Exercise requirements: Your answer must be a word-for-word copy of the listing below, minus its pictures.

+++ Data to use +++

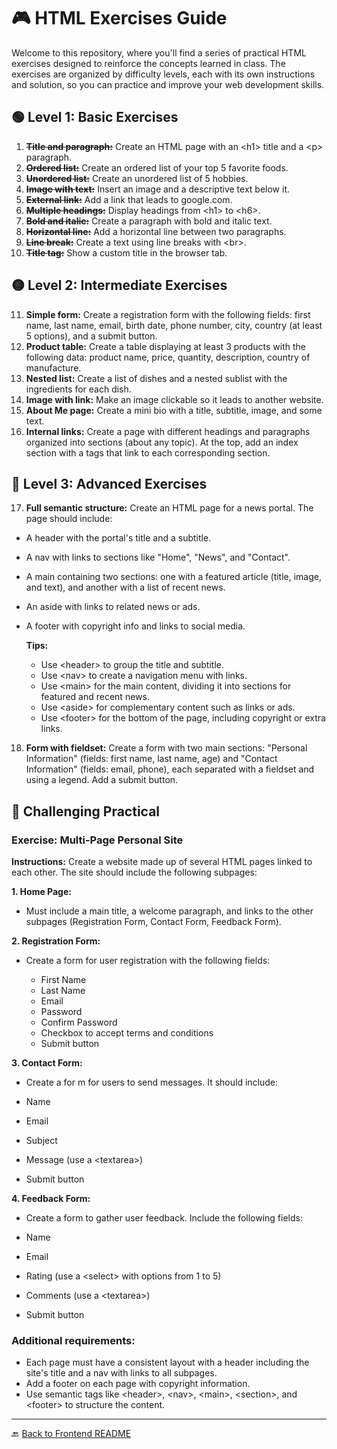 # 🎮 HTML Exercises Guide

Welcome to this repository, where you'll find a series of practical HTML exercises designed to reinforce the concepts learned in class. The exercises are organized by difficulty levels, each with its own instructions and solution, so you can practice and improve your web development skills.

## 🟢 Level 1: Basic Exercises

1. ~~**Title and paragraph:**~~ Create an HTML page with an \<h1> title and a \<p> paragraph.
2. ~~**Ordered list:**~~ Create an ordered list of your top 5 favorite foods.
3. ~~**Unordered list:**~~ Create an unordered list of 5 hobbies.
4. ~~**Image with text:**~~ Insert an image and a descriptive text below it.
5. ~~**External link:**~~ Add a link that leads to google.com.
6. ~~**Multiple headings:**~~ Display headings from \<h1> to \<h6>.
7. ~~**Bold and italic:**~~ Create a paragraph with bold and italic text.
8. ~~**Horizontal line:**~~ Add a horizontal line between two paragraphs.
9. ~~**Line break:**~~ Create a text using line breaks with \<br>.
10. ~~**Title tag:**~~ Show a custom title in the browser tab.

## 🟡 Level 2: Intermediate Exercises

11. **Simple form:** Create a registration form with the following fields: first name, last name, email, birth date, phone number, city, country (at least 5 options), and a submit button.
12. **Product table:** Create a table displaying at least 3 products with the following data: product name, price, quantity, description, country of manufacture.
13. **Nested list:** Create a list of dishes and a nested sublist with the ingredients for each dish.
14. **Image with link:** Make an image clickable so it leads to another website.
15. **About Me page:** Create a mini bio with a title, subtitle, image, and some text.
16. **Internal links:** Create a page with different headings and paragraphs organized into sections (about any topic). At the top, add an index section with a tags that link to each corresponding section.

## 🔵 Level 3: Advanced Exercises

17. **Full semantic structure:** Create an HTML page for a news portal. The page should include:

- A header with the portal's title and a subtitle.
- A nav with links to sections like "Home", "News", and "Contact".
- A main containing two sections: one with a featured article (title, image, and text), and another with a list of recent news.
- An aside with links to related news or ads.
- A footer with copyright info and links to social media.

  **Tips:**

  - Use \<header> to group the title and subtitle.
  - Use \<nav> to create a navigation menu with links.
  - Use \<main> for the main content, dividing it into sections for featured and recent news.
  - Use \<aside> for complementary content such as links or ads.
  - Use \<footer> for the bottom of the page, including copyright or extra links.

18. **Form with fieldset:** Create a form with two main sections: "Personal Information" (fields: first name, last name, age) and "Contact Information" (fields: email, phone), each separated with a fieldset and using a legend. Add a submit button.

## 🔴 Challenging Practical

### Exercise: Multi-Page Personal Site

**Instructions:**
Create a website made up of several HTML pages linked to each other. The site should include the following subpages:

**1. Home Page:**

- Must include a main title, a welcome paragraph, and links to the other subpages (Registration Form, Contact Form, Feedback Form).

**2. Registration Form:**

- Create a form for user registration with the following fields:

  - First Name
  - Last Name
  - Email
  - Password
  - Confirm Password
  - Checkbox to accept terms and conditions
  - Submit button

**3. Contact Form:**

- Create a for m for users to send messages. It should include:

- Name
- Email
- Subject
- Message (use a \<textarea>)
- Submit button

**4. Feedback Form:**

- Create a form to gather user feedback. Include the following fields:

- Name
- Email
- Rating (use a \<select> with options from 1 to 5)
- Comments (use a \<textarea>)
- Submit button

### Additional requirements:

- Each page must have a consistent layout with a header including the site's title and a nav with links to all subpages.
- Add a footer on each page with copyright information.
- Use semantic tags like \<header>, \<nav>, \<main>, \<section>, and \<footer> to structure the content.

---

🔙 [Back to Frontend README](../README.md)
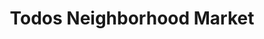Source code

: ---
title: "Todos Neighborhood Market"
url: /woodbridge/todos-neighborhood-market/
shop: Supermarkt
---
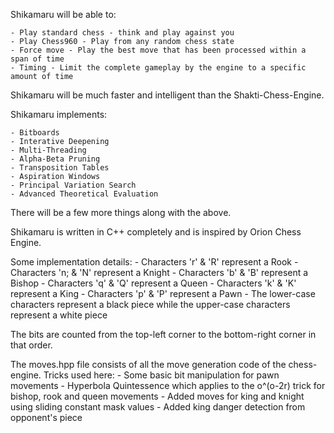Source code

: Shikamaru will be able to:

	- Play standard chess - think and play against you
	- Play Chess960 - Play from any random chess state
	- Force move - Play the best move that has been processed within a span of time
	- Timing - Limit the complete gameplay by the engine to a specific amount of time

Shikamaru will be much faster and intelligent than the Shakti-Chess-Engine.

Shikamaru implements:

	- Bitboards
	- Interative Deepening
	- Multi-Threading
	- Alpha-Beta Pruning
	- Transposition Tables
	- Aspiration Windows
	- Principal Variation Search
	- Advanced Theoretical Evaluation

There will be a few more things along with the above.

Shikamaru is written in C++ completely and is inspired by Orion Chess Engine.

Some implementation details:
	- Characters 'r' & 'R' represent a Rook
	- Characters 'n; & 'N' represent a Knight
	- Characters 'b' & 'B' represent a Bishop
	- Characters 'q' & 'Q' represent a Queen
	- Characters 'k' & 'K' represent a King
	- Characters 'p' & 'P' represent a Pawn
	- The lower-case characters represent a black piece while the upper-case characters represent a white piece

The bits are counted from the top-left corner to the bottom-right corner in that order.

The moves.hpp file consists of all the move generation code of the chess-engine. Tricks used here:
	- Some basic bit manipulation for pawn movements
	- Hyperbola Quintessence which applies to the o^(o-2r) trick for bishop, rook and queen movements
	- Added moves for king and knight using sliding constant mask values
	- Added king danger detection from opponent's piece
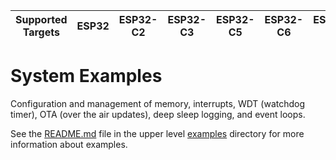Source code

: | Supported Targets | ESP32 | ESP32-C2 | ESP32-C3 | ESP32-C5 | ESP32-C6 | ESP32-H2 | ESP32-P4 | ESP32-S2 | ESP32-S3 |
| ----------------- | ----- | -------- | -------- | -------- | -------- | -------- | -------- | -------- | -------- |

# System Examples

Configuration and management of memory, interrupts, WDT (watchdog timer), OTA (over the air updates), deep sleep logging, and event loops.

See the [README.md](../README.md) file in the upper level [examples](../) directory for more information about examples.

+++

Response box:
 # 🎮 HTML Exercises Guide

Welcome to this repository, where you'll find a series of practical HTML exercises designed to reinforce the concepts learned in class. The exercises are organized by difficulty levels, each with its own instructions and solution, so you can practice and improve your web development skills.

## 🟢 Level 1: Basic Exercises

1. ~~**Title and paragraph:**~~ Create an HTML page with an \<h1> title and a \<p> paragraph.
2. ~~**Ordered list:**~~ Create an ordered list of your top 5 favorite foods.
3. ~~**Unordered list:**~~ Create an unordered list of 5 hobbies.
4. ~~**Image with text:**~~ Insert an image and a descriptive text below it.
5. ~~**External link:**~~ Add a link that leads to google.com.
6. ~~**Multiple headings:**~~ Display headings from \<h1> to \<h6>.
7. ~~**Bold and italic:**~~ Create a paragraph with bold and italic text.
8. ~~**Horizontal line:**~~ Add a horizontal line between two paragraphs.
9. ~~**Line break:**~~ Create a text using line breaks with \<br>.
10. ~~**Title tag:**~~ Show a custom title in the browser tab.

## 🟡 Level 2: Intermediate Exercises

11. **Simple form:** Create a registration form with the following fields: first name, last name, email, birth date, phone number, city, country (at least 5 options), and a submit button.
12. **Product table:** Create a table displaying at least 3 products with the following data: product name, price, quantity, description, country of manufacture.
13. **Nested list:** Create a list of dishes and a nested sublist with the ingredients for each dish.
14. **Image with link:** Make an image clickable so it leads to another website.
15. **About Me page:** Create a mini bio with a title, subtitle, image, and some text.
16. **Internal links:** Create a page with different headings and paragraphs organized into sections (about any topic). At the top, add an index section with a tags that link to each corresponding section.

## 🔵 Level 3: Advanced Exercises

17. **Full semantic structure:** Create an HTML page for a news portal. The page should include:

- A header with the portal's title and a subtitle.
- A nav with links to sections like "Home", "News", and "Contact".
- A main containing two sections: one with a featured article (title, image, and text), and another with a list of recent news.
- An aside with links to related news or ads.
- A footer with copyright info and links to social media.

  **Tips:**

  - Use \<header> to group the title and subtitle.
  - Use \<nav> to create a navigation menu with links.
  - Use \<main> for the main content, dividing it into sections for featured and recent news.
  - Use \<aside> for complementary content such as links or ads.
  - Use \<footer> for the bottom of the page, including copyright or extra links.

18. **Form with fieldset:** Create a form with two main sections: "Personal Information" (fields: first name, last name, age) and "Contact Information" (fields: email, phone), each separated with a fieldset and using a legend. Add a submit button.

## 🔴 Challenging Practical

### Exercise: Multi-Page Personal Site

**Instructions:**
Create a website made up of several HTML pages linked to each other. The site should include the following subpages:

**1. Home Page:**

- Must include a main title, a welcome paragraph, and links to the other subpages (Registration Form, Contact Form, Feedback Form).

**2. Registration Form:**

- Create a form for user registration with the following fields:

  - First Name
  - Last Name
  - Email
  - Password
  - Confirm Password
  - Checkbox to accept terms and conditions
  - Submit button

**3. Contact Form:**

- Create a for m for users to send messages. It should include:

- Name
- Email
- Subject
- Message (use a \<textarea>)
- Submit button

**4. Feedback Form:**

- Create a form to gather user feedback. Include the following fields:

- Name
- Email
- Rating (use a \<select> with options from 1 to 5)
- Comments (use a \<textarea>)
- Submit button

### Additional requirements:

- Each page must have a consistent layout with a header including the site's title and a nav with links to all subpages.
- Add a footer on each page with copyright information.
- Use semantic tags like \<header>, \<nav>, \<main>, \<section>, and \<footer> to structure the content.

---

🔙 [Back to Frontend README](../README.md)
Source code

: ---
title: "Todos Neighborhood Market"
url: /woodbridge/todos-neighborhood-market/
shop: Supermarkt
---
Source code

: Shikamaru will be able to:

	- Play standard chess - think and play against you
	- Play Chess960 - Play from any random chess state
	- Force move - Play the best move that has been processed within a span of time
	- Timing - Limit the complete gameplay by the engine to a specific amount of time

Shikamaru will be much faster and intelligent than the Shakti-Chess-Engine.

Shikamaru implements:

	- Bitboards
	- Interative Deepening
	- Multi-Threading
	- Alpha-Beta Pruning
	- Transposition Tables
	- Aspiration Windows
	- Principal Variation Search
	- Advanced Theoretical Evaluation

There will be a few more things along with the above.

Shikamaru is written in C++ completely and is inspired by Orion Chess Engine.

Some implementation details:
	- Characters 'r' & 'R' represent a Rook
	- Characters 'n; & 'N' represent a Knight
	- Characters 'b' & 'B' represent a Bishop
	- Characters 'q' & 'Q' represent a Queen
	- Characters 'k' & 'K' represent a King
	- Characters 'p' & 'P' represent a Pawn
	- The lower-case characters represent a black piece while the upper-case characters represent a white piece

The bits are counted from the top-left corner to the bottom-right corner in that order.

The moves.hpp file consists of all the move generation code of the chess-engine. Tricks used here:
	- Some basic bit manipulation for pawn movements
	- Hyperbola Quintessence which applies to the o^(o-2r) trick for bishop, rook and queen movements
	- Added moves for king and knight using sliding constant mask values
	- Added king danger detection from opponent's piece
Source code

: | Supported Targets | ESP32 | ESP32-C2 | ESP32-C3 | ESP32-C5 | ESP32-C6 | ESP32-H2 | ESP32-P4 | ESP32-S2 | ESP32-S3 |
| ----------------- | ----- | -------- | -------- | -------- | -------- | -------- | -------- | -------- | -------- |

# System Examples

Configuration and management of memory, interrupts, WDT (watchdog timer), OTA (over the air updates), deep sleep logging, and event loops.

See the [README.md](../README.md) file in the upper level [examples](../) directory for more information about examples.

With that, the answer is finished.